Al tribunale, allora, il compito di trovare altre soluzioni per favorire una graduale ripresa dei rapporto tra madre e figlie.
I giudici, a questo punto, hanno sfruttato la disponibilità dei genitori a pervenire a un accordo complessivo di divorzio comprendente una diversa modalità di frequentazione: il padre avrebbe ripreso con sé le figlie e non si sarebbe opposto a una graduale ripresa dei rapporti tra le figlie e la madre.

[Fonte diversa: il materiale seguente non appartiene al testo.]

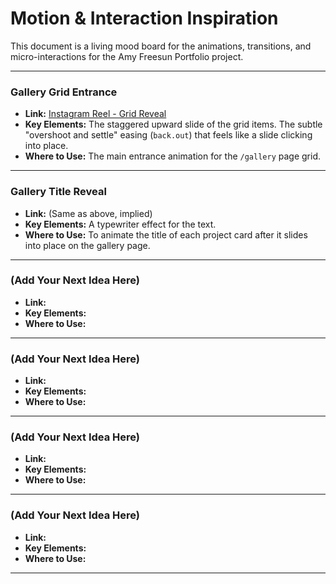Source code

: # Motion & Interaction Inspiration

This document is a living mood board for the animations, transitions, and micro-interactions for the Amy Freesun Portfolio project.

---

### Gallery Grid Entrance

- **Link:** [Instagram Reel - Grid Reveal](https://www.instagram.com/reel/DJExqn1iK-n/?utm_source=ig_web_copy_link&igsh=MzRlODBiNWFlZA==)
- **Key Elements:** The staggered upward slide of the grid items. The subtle "overshoot and settle" easing (`back.out`) that feels like a slide clicking into place.
- **Where to Use:** The main entrance animation for the `/gallery` page grid.

---

### Gallery Title Reveal

- **Link:** (Same as above, implied)
- **Key Elements:** A typewriter effect for the text.
- **Where to Use:** To animate the title of each project card after it slides into place on the gallery page.

---

### (Add Your Next Idea Here)

- **Link:** 
- **Key Elements:** 
- **Where to Use:** 

---

### (Add Your Next Idea Here)

- **Link:** 
- **Key Elements:** 
- **Where to Use:** 

---

### (Add Your Next Idea Here)

- **Link:** 
- **Key Elements:** 
- **Where to Use:** 

---

### (Add Your Next Idea Here)

- **Link:** 
- **Key Elements:** 
- **Where to Use:** 

---
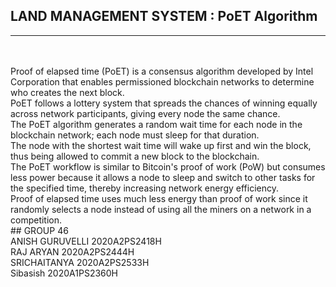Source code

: ## LAND MANAGEMENT SYSTEM : PoET Algorithm
<hr>
<br/>
<br/>
Proof of elapsed time (PoET) is a consensus algorithm developed by Intel Corporation that enables permissioned blockchain networks to determine who creates the next block.
<br/>
PoET follows a lottery system that spreads the chances of winning equally across network participants, giving every node the same chance.
<br/>
The PoET algorithm generates a random wait time for each node in the blockchain network; each node must sleep for that duration.
<br/>
The node with the shortest wait time will wake up first and win the block, thus being allowed to commit a new block to the blockchain.
<br/>
The PoET workflow is similar to Bitcoin's proof of work (PoW) but consumes less power because it allows a node to sleep and switch to other tasks for the specified time, thereby increasing network energy efficiency.
<br/>
Proof of elapsed time uses much less energy than proof of work since it randomly selects a node instead of using all the miners on a network in a competition.


<br/>
## GROUP 46
<br/>
ANISH GURUVELLI 2020A2PS2418H
<br/>
RAJ ARYAN 2020A2PS2444H
<br/>
SRICHAITANYA 2020A2PS2533H
<br/>
Sibasish 2020A1PS2360H
<br/>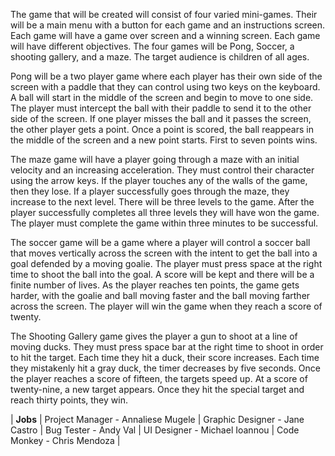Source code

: The game that will be created will consist of four varied mini-games. Their will be a main menu with a button for each game and an instructions screen. Each game will have a game over screen and a winning screen. Each game will have different objectives. The four games will be Pong, Soccer, a shooting gallery, and a maze.  The target audience is children of all ages. 

Pong will be a two player game where each player has their own side of the screen with a paddle that they can control using two keys on the keyboard. A ball will start in the middle of the screen and begin to move to one side. The player must intercept the ball with their paddle to send it to the other side of the screen. If one player misses the ball and it passes the screen, the other player gets a point. Once a point is scored, the ball reappears in the middle of the screen and a new point starts. First to seven points wins.

The maze game will have a player going through a maze with an initial velocity and an increasing acceleration. They must control their character using the arrow keys.  If the player touches any of the walls of the game, then they lose. If a player successfully goes through the maze, they increase to the next level. There will be three levels to the game. After the player successfully completes all three levels they will have won the game. The player must complete the game within three minutes to be successful.

The soccer game will be a game where a player will control a soccer ball that moves vertically across the screen with the intent to get the ball into a goal defended by a moving goalie. The player must press space at the right time to shoot the ball into the goal. A score will be kept and there will be a finite number of lives. As the player reaches ten points, the game gets harder, with the goalie and ball moving faster and the ball moving farther across the screen. The player will win the game when they reach a score of twenty. 

The Shooting Gallery game gives the player a gun to shoot at a line of moving ducks.  They must press space bar at the right time to shoot in order to hit the target. Each time they hit a duck, their score increases. Each time they mistakenly hit a gray duck, the timer decreases by five seconds. Once the player reaches a score of fifteen, the targets speed up. At a score of twenty-nine, a new target appears. Once they hit the special target and reach thirty points, they win. 

| **Jobs** |
 Project Manager - Annaliese Mugele |
 Graphic Designer - Jane Castro |
 Bug Tester - Andy Val |
 UI Designer - Michael Ioannou |
 Code Monkey - Chris Mendoza |
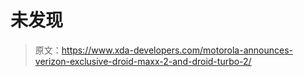 # 未发现

> 原文：<https://www.xda-developers.com/motorola-announces-verizon-exclusive-droid-maxx-2-and-droid-turbo-2/>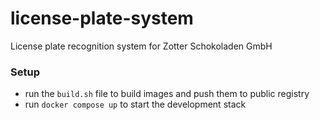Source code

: # license-plate-system
License plate recognition system for Zotter Schokoladen GmbH

### Setup
- run the `build.sh` file to build images and push them to public registry
- run `docker compose up` to start the development stack
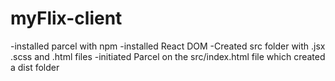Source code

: # myFlix-client
 
-installed parcel with npm
-installed React DOM
-Created src folder with .jsx .scss and .html files
-initiated Parcel on the src/index.html file which created a dist folder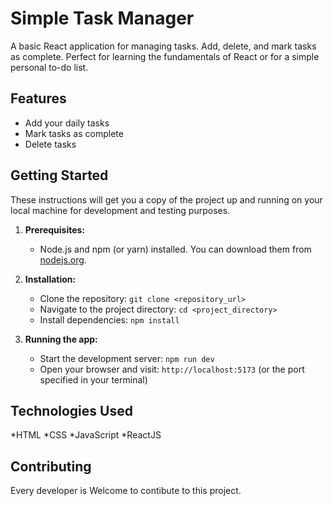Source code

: # Simple Task Manager

A basic React application for managing tasks. Add, delete, and mark tasks as complete. Perfect for learning the fundamentals of React or for a simple personal to-do list.

## Features

* Add your daily tasks
* Mark tasks as complete
* Delete tasks

## Getting Started

These instructions will get you a copy of the project up and running on your local machine for development and testing purposes.

1. **Prerequisites:**
    *  Node.js and npm (or yarn) installed. You can
 download them from [nodejs.org](https://nodejs.org/).

2. **Installation:**
    * Clone the repository: `git clone <repository_url>`
    * Navigate to the project directory: `cd <project_directory>`
    * Install dependencies: `npm install` 

3. **Running the app:**
    * Start the development server: `npm run dev`
    * Open your browser and visit: `http://localhost:5173` (or the port specified in your terminal)


## Technologies Used

*HTML
*CSS
*JavaScript
*ReactJS

## Contributing

Every developer is Welcome to contibute to this project.
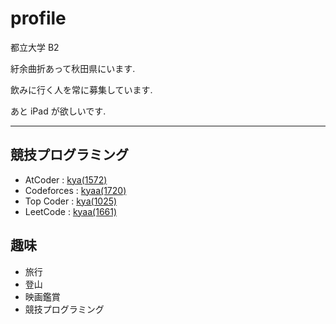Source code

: # profile
都立大学 B2

紆余曲折あって秋田県にいます.

飲みに行く人を常に募集しています.

あと iPad が欲しいです.

***

## 競技プログラミング
- AtCoder : [kya(1572)](https://atcoder.jp/users/kya)
- Codeforces : [kyaa(1720)](https://codeforces.com/profile/kyaa)
- Top Coder : [kya(1025)](https://www.topcoder.com/members/kya)
- LeetCode : [kyaa(1661)](https://leetcode.com/kyaa/)

## 趣味
- 旅行
- 登山
- 映画鑑賞
- 競技プログラミング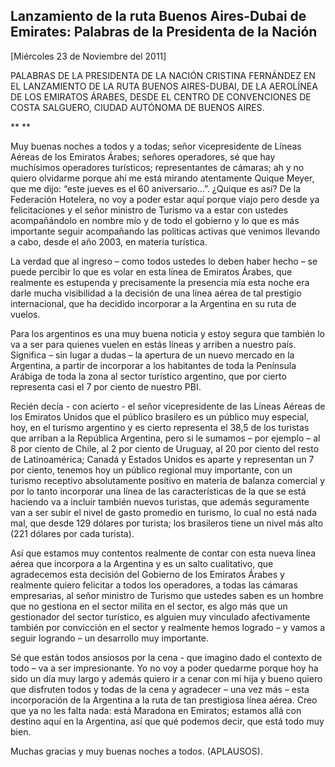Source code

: Lanzamiento de la ruta Buenos Aires-Dubai de Emirates: Palabras de la Presidenta de la Nación
---------------------------------------------------------------------------------------------

[Miércoles 23 de Noviembre del 2011]

PALABRAS DE LA PRESIDENTA DE LA NACIÓN CRISTINA FERNÁNDEZ EN EL
LANZAMIENTO DE LA RUTA BUENOS AIRES-DUBAI, DE LA AEROLÍNEA DE LOS
EMIRATOS ÁRABES, DESDE EL CENTRO DE CONVENCIONES DE COSTA SALGUERO,
CIUDAD AUTÓNOMA DE BUENOS AIRES.

** **

Muy buenas noches a todos y a todas; señor vicepresidente de Líneas
Aéreas de los Emiratos Árabes; señores operadores, sé que hay muchísimos
operadores turísticos; representantes de cámaras; ah y no quiero
olvidarme porque ahí me está mirando atentamente Quique Meyer, que me
dijo: “este jueves es el 60 aniversario…”. ¿Quique es así? De la
Federación Hotelera, no voy a poder estar aquí porque viajo pero desde
ya felicitaciones y el señor ministro de Turismo va a estar con ustedes
acompañándolo en nombre mío y de todo el gobierno y lo que es más
importante seguir acompañando las políticas activas que venimos llevando
a cabo, desde el año 2003, en materia turística.

La verdad que al ingreso – como todos ustedes lo deben haber hecho – se
puede percibir lo que es volar en esta línea de Emiratos Árabes, que
realmente es estupenda y precisamente la presencia mía esta noche era
darle mucha visibilidad a la decisión de una línea aérea de tal
prestigio internacional, que ha decidido incorporar a la Argentina en su
ruta de vuelos.

Para los argentinos es una muy buena noticia y estoy segura que también
lo va a ser para quienes vuelen en estás líneas y arriben a nuestro
país. Significa – sin lugar a dudas – la apertura de un nuevo mercado en
la Argentina, a partir de incorporar a los habitantes de toda la
Península Arábiga de toda la zona al sector turístico argentino, que por
cierto representa casi el 7 por ciento de nuestro PBI.

Recién decía - con acierto - el señor vicepresidente de las Líneas
Aéreas de los Emiratos Unidos que el público brasilero es un público muy
especial, hoy, en el turismo argentino y es cierto representa el 38,5 de
los turistas que arriban a la República Argentina, pero si le sumamos –
por ejemplo – al 8 por ciento de Chile, al 2 por ciento de Uruguay, al
20 por ciento del resto de Latinoamérica; Canadá y Estados Unidos es
aparte y representan un 7 por ciento, tenemos hoy un público regional
muy importante, con un turismo receptivo absolutamente positivo en
materia de balanza comercial y por lo tanto incorporar una línea de las
características de la que se está haciendo va a incluir también nuevos
turistas, que además seguramente van a ser subir el nivel de gasto
promedio en turismo, lo cual no está nada mal, que desde 129 dólares por
turista; los brasileros tiene un nivel más alto (221 dólares por cada
turista).

Así que estamos muy contentos realmente de contar con esta nueva línea
aérea que incorpora a la Argentina y es un salto cualitativo, que
agradecemos esta decisión del Gobierno de los Emiratos Árabes y
realmente quiero felicitar a todos los operadores, a todas las cámaras
empresarias, al señor ministro de Turismo que ustedes saben es un hombre
que no gestiona en el sector milita en el sector, es algo más que un
gestionador del sector turístico, es alguien muy vinculado afectivamente
también por convicción en el sector y realmente hemos logrado – y vamos
a seguir logrando – un desarrollo muy importante.

Sé que están todos ansiosos por la cena - que imagino dado el contexto
de todo – va a ser impresionante. Yo no voy a poder quedarme porque hoy
ha sido un día muy largo y además quiero ir a cenar con mi hija y bueno
quiero que disfruten todos y todas de la cena y agradecer – una vez más
– esta incorporación de la Argentina a la ruta de tan prestigiosa línea
aérea. Creo que ya no les falta nada: está Maradona en Emiratos; estamos
allá con destino aquí en la Argentina, así que qué podemos decir, que
está todo muy bien.

Muchas gracias y muy buenas noches a todos. (APLAUSOS).    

E qui il tribunale innesta la decisione sul collegamento a distanza nella disciplina europea sulla tutela della bi-genitorialità: secondo la Cedu (Corte europea dei diritti dell'uomo) lo stato deve dotarsi di strumenti giuridici adeguati ed efficaci per garantire i diritti delle persone interessate e il rispetto delle decisioni dei tribunali.
Applicato al caso in commento il principio significa che lo stato non può limitarsi a controllare che il bambino possa incontrare il suo genitore o avere contatti con lui oppure constatare l'inefficienza dei servizi sociali. Lo stato deve preoccuparsi del risultato che bisogna ottenere. In particolare per essere adeguate, secondo la Cedu «le misure deputate a riavvicinare il genitore con suo figlio devono essere attuate rapidamente, perché il trascorrere del tempo può avere delle conseguenze irrimediabili sulle relazioni tra il fanciullo e quello dei genitori che non vive con lui». Non deve trattarsi di misure stereotipate e automatiche. Se, dunque, le figlie hanno difficoltà a rapportarsi con la madre di presenza, se le strutture dei servizi sociali dell'ente cui le bambine sono state affidate non sono in grado di eliminare le difficoltà e, infine, se la madre emigra in un paese lontano, secondo il tribunale, non resta che il ricorso alle risorse tecnologiche per consentire il rapido riavvicinamento del genitore con le figlie.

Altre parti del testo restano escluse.